頭が抜群に良く、しかし、それを社会の問題点を解決するビジネスを生み出す事に使い、持続可能な社会、弱者救済、社会をより良くする仕組みを金融の分野で取り組む起業家だった。
彼は、利益を生み出す事業と社会をより良くする理想とを、絶妙なバランスで構成し、社会のためになって、利益も生み出す。これまでになかったビジネスを生み出していた。
その尊敬する人と話していた時。
福祉と育児は無償が基本と語る彼の論点に不思議なものを感じた。
ケアすること、育むこと、長く女性の仕事だと社会に定義され、黙々と取り組んできた先人たちの歴史があるため、即座に否定することは難しいけれど、どうしてそれらを無償で受け取れるものだと彼は思っているのだろうと。
確かに、人を気遣う気持ち、人を助けること、調和を保つために心を砕くこと、これらを貨幣価値に換算する方法は存在していない。
とても不思議な世の中だな、と思う。
また、ある時、尊敬する彼は言った。
「1番にならなくていいと歌うヒット曲があるけれど、1番にはならなければいけないんです。」と。
日本の中で、何か新しい事を展開しようとする時、「他にはどんな企業がこの取り組みをしているのですか?」と必ず聞かれると彼は言った。
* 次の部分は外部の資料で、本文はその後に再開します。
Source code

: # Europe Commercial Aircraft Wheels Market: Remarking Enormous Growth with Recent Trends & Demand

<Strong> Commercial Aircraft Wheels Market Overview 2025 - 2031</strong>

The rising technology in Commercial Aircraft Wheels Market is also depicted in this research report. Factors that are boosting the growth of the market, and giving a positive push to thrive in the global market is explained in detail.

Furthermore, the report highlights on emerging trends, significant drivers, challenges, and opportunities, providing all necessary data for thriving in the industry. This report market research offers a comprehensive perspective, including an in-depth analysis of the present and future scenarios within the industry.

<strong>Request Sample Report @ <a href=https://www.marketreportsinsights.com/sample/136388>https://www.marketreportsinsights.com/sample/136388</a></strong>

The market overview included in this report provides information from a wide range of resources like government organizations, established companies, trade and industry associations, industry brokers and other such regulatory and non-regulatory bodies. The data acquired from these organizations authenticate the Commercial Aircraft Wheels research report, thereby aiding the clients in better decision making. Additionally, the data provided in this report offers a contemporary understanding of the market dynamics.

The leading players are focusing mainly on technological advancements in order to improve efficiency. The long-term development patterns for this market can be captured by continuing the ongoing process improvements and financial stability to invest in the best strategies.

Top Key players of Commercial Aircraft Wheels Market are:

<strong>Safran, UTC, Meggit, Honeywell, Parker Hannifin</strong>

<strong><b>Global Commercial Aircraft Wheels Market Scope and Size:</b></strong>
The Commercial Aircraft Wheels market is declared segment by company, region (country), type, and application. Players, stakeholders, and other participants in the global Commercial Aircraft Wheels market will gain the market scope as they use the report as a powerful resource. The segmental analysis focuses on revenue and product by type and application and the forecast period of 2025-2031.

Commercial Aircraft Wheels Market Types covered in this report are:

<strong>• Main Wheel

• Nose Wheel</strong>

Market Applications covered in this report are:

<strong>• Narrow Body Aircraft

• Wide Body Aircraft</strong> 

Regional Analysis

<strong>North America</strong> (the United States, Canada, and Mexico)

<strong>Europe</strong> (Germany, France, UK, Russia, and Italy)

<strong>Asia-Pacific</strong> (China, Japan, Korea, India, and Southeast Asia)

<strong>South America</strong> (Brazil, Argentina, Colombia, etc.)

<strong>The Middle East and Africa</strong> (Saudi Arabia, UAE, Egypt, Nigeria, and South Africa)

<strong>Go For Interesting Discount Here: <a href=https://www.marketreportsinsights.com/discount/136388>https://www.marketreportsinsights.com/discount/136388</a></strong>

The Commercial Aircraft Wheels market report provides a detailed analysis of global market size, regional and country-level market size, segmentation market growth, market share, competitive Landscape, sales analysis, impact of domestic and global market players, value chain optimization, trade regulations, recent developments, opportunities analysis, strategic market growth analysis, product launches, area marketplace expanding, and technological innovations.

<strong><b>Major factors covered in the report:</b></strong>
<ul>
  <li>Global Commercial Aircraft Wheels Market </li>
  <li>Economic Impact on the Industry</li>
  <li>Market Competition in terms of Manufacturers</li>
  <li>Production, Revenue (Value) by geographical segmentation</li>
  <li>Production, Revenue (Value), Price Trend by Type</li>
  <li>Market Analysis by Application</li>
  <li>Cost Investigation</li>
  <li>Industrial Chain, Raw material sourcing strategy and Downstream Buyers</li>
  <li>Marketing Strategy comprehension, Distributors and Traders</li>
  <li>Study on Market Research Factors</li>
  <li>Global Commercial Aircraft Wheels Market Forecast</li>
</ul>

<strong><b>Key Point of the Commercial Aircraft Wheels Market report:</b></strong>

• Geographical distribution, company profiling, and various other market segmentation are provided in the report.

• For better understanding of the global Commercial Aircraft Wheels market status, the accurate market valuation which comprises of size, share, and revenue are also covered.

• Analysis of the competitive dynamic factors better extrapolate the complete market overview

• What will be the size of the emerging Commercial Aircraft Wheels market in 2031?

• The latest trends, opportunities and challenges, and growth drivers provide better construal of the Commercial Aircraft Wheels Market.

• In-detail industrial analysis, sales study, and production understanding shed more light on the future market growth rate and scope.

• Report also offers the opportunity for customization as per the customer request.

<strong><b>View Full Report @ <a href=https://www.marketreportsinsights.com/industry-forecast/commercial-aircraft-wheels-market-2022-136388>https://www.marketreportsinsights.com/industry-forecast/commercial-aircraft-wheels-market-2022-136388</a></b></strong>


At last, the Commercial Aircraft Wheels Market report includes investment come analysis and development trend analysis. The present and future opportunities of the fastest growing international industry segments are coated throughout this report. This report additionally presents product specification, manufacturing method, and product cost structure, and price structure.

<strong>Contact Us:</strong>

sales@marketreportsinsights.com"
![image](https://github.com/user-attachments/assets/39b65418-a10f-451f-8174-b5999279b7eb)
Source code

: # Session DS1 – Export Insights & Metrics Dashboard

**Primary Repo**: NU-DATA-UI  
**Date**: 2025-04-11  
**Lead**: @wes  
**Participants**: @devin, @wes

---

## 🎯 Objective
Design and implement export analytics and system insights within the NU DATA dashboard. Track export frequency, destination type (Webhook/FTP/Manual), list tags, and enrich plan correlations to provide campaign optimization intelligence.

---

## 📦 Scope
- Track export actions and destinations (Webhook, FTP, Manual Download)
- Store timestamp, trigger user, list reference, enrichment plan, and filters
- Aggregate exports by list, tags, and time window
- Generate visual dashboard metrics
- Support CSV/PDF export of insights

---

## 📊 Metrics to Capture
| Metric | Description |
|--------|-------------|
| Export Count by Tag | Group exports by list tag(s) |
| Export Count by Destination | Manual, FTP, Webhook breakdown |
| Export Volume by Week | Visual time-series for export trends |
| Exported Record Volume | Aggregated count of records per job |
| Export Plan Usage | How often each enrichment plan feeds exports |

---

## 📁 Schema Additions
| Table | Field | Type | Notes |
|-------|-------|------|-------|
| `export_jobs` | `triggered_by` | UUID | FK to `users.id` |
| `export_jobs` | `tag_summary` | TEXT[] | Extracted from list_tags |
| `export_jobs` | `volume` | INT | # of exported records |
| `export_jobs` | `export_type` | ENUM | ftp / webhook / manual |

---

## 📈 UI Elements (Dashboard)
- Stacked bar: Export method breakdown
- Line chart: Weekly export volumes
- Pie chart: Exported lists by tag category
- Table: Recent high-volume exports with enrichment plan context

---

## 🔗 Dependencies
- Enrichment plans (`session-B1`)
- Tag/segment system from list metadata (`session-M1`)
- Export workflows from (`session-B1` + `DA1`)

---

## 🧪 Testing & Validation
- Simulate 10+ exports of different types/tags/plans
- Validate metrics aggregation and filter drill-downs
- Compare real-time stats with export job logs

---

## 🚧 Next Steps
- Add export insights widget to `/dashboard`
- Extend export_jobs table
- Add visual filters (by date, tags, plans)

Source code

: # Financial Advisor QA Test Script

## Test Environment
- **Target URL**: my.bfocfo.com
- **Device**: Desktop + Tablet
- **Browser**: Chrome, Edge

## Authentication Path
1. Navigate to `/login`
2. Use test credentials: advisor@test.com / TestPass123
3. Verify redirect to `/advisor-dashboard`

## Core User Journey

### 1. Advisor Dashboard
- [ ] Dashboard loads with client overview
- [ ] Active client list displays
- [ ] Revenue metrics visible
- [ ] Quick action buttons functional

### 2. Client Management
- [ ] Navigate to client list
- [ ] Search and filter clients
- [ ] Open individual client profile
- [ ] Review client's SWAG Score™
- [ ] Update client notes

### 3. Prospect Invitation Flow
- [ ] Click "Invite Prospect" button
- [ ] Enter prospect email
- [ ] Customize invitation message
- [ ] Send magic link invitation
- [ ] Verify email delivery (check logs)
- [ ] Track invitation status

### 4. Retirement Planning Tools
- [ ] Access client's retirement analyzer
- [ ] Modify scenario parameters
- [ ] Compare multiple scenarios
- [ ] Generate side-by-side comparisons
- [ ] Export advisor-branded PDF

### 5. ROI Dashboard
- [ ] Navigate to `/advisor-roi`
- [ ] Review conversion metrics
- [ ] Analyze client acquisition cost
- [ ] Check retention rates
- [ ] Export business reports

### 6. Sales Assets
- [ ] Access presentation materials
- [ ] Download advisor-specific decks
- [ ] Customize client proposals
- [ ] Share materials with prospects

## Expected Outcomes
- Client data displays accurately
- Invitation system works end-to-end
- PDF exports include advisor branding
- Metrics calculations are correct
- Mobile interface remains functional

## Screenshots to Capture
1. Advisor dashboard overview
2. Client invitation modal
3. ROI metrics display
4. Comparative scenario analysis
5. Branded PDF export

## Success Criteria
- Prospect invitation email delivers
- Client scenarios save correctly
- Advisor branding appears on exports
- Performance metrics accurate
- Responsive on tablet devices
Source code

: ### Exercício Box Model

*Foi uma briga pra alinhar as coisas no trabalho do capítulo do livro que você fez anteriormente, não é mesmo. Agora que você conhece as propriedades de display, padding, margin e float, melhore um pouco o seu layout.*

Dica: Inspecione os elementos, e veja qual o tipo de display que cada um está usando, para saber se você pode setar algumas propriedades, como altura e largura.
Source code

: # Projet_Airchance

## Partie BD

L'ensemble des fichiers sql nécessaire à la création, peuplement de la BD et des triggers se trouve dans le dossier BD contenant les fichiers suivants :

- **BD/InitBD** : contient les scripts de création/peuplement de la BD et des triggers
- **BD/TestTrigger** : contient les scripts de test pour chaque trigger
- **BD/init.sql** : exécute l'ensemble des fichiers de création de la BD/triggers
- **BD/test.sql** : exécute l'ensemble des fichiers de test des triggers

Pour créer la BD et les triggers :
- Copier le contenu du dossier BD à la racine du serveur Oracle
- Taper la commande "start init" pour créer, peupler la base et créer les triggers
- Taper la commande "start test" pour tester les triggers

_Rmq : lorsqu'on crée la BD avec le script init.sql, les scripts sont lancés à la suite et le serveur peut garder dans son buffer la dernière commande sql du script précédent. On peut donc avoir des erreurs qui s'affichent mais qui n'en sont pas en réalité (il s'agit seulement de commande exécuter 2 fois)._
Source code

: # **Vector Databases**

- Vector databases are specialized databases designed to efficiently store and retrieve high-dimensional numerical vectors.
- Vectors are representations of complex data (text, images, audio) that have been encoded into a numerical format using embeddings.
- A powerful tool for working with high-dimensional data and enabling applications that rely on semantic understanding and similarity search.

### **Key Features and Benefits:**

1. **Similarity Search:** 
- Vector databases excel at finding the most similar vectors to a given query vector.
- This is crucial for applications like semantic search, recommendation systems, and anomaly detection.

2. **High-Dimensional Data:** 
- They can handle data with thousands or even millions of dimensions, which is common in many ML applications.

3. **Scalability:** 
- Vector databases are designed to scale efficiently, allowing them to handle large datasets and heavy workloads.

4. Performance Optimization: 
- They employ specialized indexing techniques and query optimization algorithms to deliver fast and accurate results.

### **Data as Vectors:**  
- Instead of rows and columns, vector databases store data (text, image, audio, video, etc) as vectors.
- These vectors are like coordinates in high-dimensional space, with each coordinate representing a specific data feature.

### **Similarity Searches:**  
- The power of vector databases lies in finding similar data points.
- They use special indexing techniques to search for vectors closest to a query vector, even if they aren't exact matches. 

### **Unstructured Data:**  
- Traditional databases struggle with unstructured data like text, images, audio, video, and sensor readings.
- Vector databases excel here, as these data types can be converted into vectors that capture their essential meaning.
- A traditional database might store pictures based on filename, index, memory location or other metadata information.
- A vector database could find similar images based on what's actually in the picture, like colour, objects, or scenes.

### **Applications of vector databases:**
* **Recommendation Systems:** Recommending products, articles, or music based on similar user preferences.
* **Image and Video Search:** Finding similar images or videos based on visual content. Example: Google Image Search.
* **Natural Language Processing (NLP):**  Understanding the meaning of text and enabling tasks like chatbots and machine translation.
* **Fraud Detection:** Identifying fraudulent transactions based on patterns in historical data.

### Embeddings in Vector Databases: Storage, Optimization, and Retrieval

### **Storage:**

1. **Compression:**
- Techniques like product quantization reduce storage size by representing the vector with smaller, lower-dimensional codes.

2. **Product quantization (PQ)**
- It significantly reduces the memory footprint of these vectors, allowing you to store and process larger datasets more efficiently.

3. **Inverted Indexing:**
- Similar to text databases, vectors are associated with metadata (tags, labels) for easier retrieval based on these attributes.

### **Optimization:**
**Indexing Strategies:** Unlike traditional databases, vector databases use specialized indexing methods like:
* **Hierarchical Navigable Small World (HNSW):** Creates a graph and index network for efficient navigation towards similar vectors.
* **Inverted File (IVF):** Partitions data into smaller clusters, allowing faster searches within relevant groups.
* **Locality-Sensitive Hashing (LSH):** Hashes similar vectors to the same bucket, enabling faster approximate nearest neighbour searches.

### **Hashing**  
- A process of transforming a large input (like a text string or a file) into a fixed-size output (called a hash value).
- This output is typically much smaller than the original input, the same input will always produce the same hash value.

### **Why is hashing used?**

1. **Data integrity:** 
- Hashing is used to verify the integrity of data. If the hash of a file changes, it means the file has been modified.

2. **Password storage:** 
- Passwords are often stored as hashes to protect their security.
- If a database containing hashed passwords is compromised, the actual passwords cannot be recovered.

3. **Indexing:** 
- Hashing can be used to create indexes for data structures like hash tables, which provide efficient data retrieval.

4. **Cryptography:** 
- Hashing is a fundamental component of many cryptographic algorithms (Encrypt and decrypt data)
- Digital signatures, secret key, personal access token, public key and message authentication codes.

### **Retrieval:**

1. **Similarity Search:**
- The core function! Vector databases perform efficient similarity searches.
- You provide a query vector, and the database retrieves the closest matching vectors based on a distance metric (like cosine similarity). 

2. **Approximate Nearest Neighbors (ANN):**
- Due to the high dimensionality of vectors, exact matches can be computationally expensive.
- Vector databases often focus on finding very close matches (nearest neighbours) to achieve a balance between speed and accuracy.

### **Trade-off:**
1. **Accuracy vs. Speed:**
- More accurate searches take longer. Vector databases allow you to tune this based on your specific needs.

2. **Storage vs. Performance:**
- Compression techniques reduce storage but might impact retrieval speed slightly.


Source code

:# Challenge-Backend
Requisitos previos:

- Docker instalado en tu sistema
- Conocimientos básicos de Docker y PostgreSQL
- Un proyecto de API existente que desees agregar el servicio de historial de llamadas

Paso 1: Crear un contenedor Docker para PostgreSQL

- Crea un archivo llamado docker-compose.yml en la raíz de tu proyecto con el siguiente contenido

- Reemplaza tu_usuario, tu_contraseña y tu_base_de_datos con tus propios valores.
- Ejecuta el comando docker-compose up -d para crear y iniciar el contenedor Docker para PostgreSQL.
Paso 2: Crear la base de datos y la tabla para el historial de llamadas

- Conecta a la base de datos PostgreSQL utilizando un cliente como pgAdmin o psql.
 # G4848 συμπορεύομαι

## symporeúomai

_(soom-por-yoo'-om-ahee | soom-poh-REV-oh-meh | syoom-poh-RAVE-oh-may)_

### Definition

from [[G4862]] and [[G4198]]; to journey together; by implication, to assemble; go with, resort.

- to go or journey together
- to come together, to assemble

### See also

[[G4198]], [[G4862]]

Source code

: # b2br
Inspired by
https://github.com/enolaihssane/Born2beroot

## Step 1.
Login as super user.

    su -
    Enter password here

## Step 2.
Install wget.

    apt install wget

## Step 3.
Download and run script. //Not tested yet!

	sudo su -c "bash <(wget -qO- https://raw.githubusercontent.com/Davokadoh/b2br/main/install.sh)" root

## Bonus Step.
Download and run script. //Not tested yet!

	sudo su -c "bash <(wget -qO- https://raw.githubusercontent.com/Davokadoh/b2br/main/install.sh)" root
日本には典型的な横並び主義の世界があると。
だからこそ、自身の組織がナンバー1でなければ見向きもされないのだとも。
この言葉を聞いた時も、不思議だなと思った。
これからは多様性の世界になり、圧倒的な力とマスで勝ち抜いていくモデルはもう維持できない。
でも、彼のように海外で高等教育を受けてビジネスを立ち上げている人が直面する世界には、1番であることは意味を持つということに。
1番とは、貨幣価値に換算して1番という意味なんだろうか。
そもそも、私は実際の自分達の労働力ですら、きちんと評価されていないと思っている。
私達は、私達の能力を一度貨幣に変換し、貨幣のカタチから何か別のモノを手にしなければならない。
個々が持っている様々な能力を一定の貨幣基準に換算してしまうこと自体に無理があるのではないかと。
本質的な価値を、一度貨幣に変換し、相対的な価値基準にゆだねるから、不平等は解消されないのではないかと。
誰もが自分の絶対的価値観を信頼し、直接的にそのものの価値を見極めれば、もっとシンプルに世界は廻っていき、自分にとっての一番に心から感動し、他者にとっての一番を心から祝福する、そんな世の中になるのではないかと。
世の中からお金がなくなるのは、いつになるのだろうと、ぼんやり思いを巡らせながら。